Le riche marquis de La Chesnaye organise une partie de chasse sur ses terres en Sologne. Il convie ses amis fortunés dans son château de la Colinière pour le week-end. André Jurieu, l’aviateur accueilli en héros qui vient de traverser l’Atlantique en solitaire pour l’amour de la naïve Christine, la marquise de La Chesnaye, est terriblement déçu de l’absence de cette dernière à l’aérodrome, et tente par la suite de mettre fin à ses jours. Son ami Octave, également familier du marquis, fait alors inviter Jurieu au château, scellant ainsi malheureusement son destin.

Analyse et critique

Se confronter à une œuvre telle que La Règle du jeu, plus de soixante ans après sa première sortie en salles, et suite aux centaines d’analyses et de commentaires éclairés venus des quatre coins du monde, n’est pas une tâche facile. Le chef-d’œuvre de Jean Renoir, régulièrement placé dans les listes des plus grands films de l’histoire du cinéma, en impose donc par sa stature et sa renommée. Pourtant, loin d’apparaître comme un objet froid et distant, le film en lui-même s’offre comme un pur délice, brillant, léger et piquant, un spectacle intelligent et enlevé qui procure un plaisir des sens immédiat avant de fournir son lot de richesses thématiques et un sentiment diffus d’éternité grâce à son mélange de comédie et de tragédie. C’est d’ailleurs ainsi que le film a été pensé, comme un « drame gai », selon les propres termes de son réalisateur. Cependant, avant de connaître un succès critique et populaire d’envergure avec les années, La Règle du jeu souffrit de mille maux, entre la désaffection du public et de la critique dès sa première semaine d’exploitation et les attaques contre son intégrité (multiples remontages et destruction du négatif original). Un film maudit qui attendra près de vingt-cinq ans avant de briller de son plus bel éclat.

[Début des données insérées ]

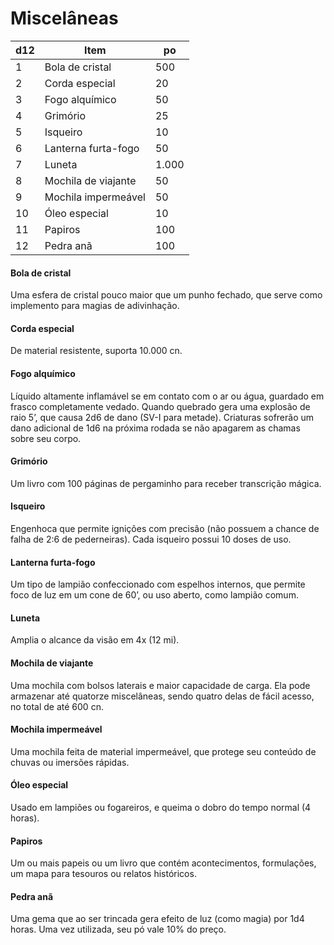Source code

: # Miscelâneas

| d12 | Item                | po    |
| --- | ------------------- | ----- |
| 1   | Bola de cristal     | 500   |
| 2   | Corda especial      | 20    |
| 3   | Fogo alquímico      | 50    |
| 4   | Grimório            | 25    |
| 5   | Isqueiro            | 10    |
| 6   | Lanterna furta-fogo | 50    |
| 7   | Luneta              | 1.000 |
| 8   | Mochila de viajante | 50    |
| 9   | Mochila impermeável | 50    |
| 10  | Óleo especial       | 10    |
| 11  | Papiros             | 100   |
| 12  | Pedra anã           | 100   |

#### Bola de cristal
Uma esfera de cristal pouco maior que um punho fechado, que serve como implemento para magias de adivinhação.

#### Corda especial
De material resistente, suporta 10.000 cn.

#### Fogo alquímico 
Líquido altamente inflamável se em contato com o ar ou água, guardado em frasco completamente vedado. Quando quebrado gera uma explosão de raio 5’, que causa 2d6 de dano (SV-I para metade). Criaturas sofrerão um dano adicional de 1d6 na próxima rodada se não apagarem as chamas sobre seu corpo.

#### Grimório
Um livro com 100 páginas de pergaminho para receber transcrição mágica.

#### Isqueiro
Engenhoca que permite ignições com precisão (não possuem a chance de falha de 2:6 de pederneiras). Cada isqueiro possui 10 doses de uso.

#### Lanterna furta-fogo
Um tipo de lampião confeccionado com espelhos internos, que permite foco de luz em um cone de 60’, ou uso aberto, como lampião comum.

#### Luneta
Amplia o alcance da visão em 4x (12 mi).

#### Mochila de viajante 
Uma mochila com bolsos laterais e maior capacidade de carga. Ela pode armazenar até quatorze miscelâneas, sendo quatro delas de fácil acesso, no total de até 600 cn.

#### Mochila impermeável
Uma mochila feita de material impermeável, que protege seu conteúdo de chuvas ou imersões rápidas.

#### Óleo especial
Usado em lampiões ou fogareiros, e queima o dobro do tempo normal (4 horas).

#### Papiros
Um ou mais papeis ou um livro que contém acontecimentos, formulações, um mapa para tesouros ou relatos históricos.

#### Pedra anã
Uma gema que ao ser trincada gera efeito de luz (como magia) por 1d4 horas. Uma vez utilizada, seu pó vale 10% do preço.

A la fin des années 1930, Jean Renoir reste sur des succès critiques et commerciaux retentissants. Après avoir adapté magistralement Gorki avec Les Bas-fonds (1936) et Zola avec La Bête humaine (1938), puis s’être fait le chantre de l’esprit du Front Populaire avec des films qui regardaient vers l’avenir avec espoir comme La Vie est à nous (1936) ou bien La Marseillaise (1938) (malgré l’échec public de ce dernier), et enfin réalisé cette œuvre pacifique et bouleversante que fut La Grande illusion (1937), Renoir voit le monde entrer dans une période sombre et agitée. En cette année 1939, la guerre, inévitable, approche et les sociétés démocratiques européennes (et la France en particulier) sont victimes de troubles intérieurs et surtout d’une atonie suicidaire. « Je l’ai tourné entre Munich et la guerre et je l’ai tourné absolument impressionné, absolument troublé par l’état d’une partie de la société française, d’une partie de la société anglaise, d’une partie de la société mondiale. Et il m’a semblé qu’une façon d’interpréter cet état d’esprit du monde à ce moment était précisément de ne pas parler de la situation et de raconter une histoire légère, et j’ai été chercher mon inspiration dans Beaumarchais, dans Marivaux, dans les autres classiques de la comédie. » (1) Plus lucide que jamais, le cinéaste va matérialiser ses angoisses sous la forme d’un film somme visant à dépeindre l’état déliquescent du système petit-bourgeois replié sur ses valeurs dépassées, sûr de son bon droit et vivant quasiment en autarcie. « Le côté symbolique du film, c’était quelque chose que je portais en moi depuis longtemps et j’avais très envie depuis très longtemps de faire une chose comme ça, de mettre en scène une société riche, complexe et tenez, vous savez quel est le mot, un mot qui m’a amené peut-être à faire ce film, […] c’est : "Nous dansons sur un volcan". Mon ambition en commençant ce film était d’illustrer "Nous dansons sur un volcan". » (2) Adoptant un ton prophétique similaire à celui du Mariage de Figaro de Beaumarchais juste avant la Révolution Française, La Règle du jeu annonce, avec un pessimisme profond et désenchanté, la fin d’une époque.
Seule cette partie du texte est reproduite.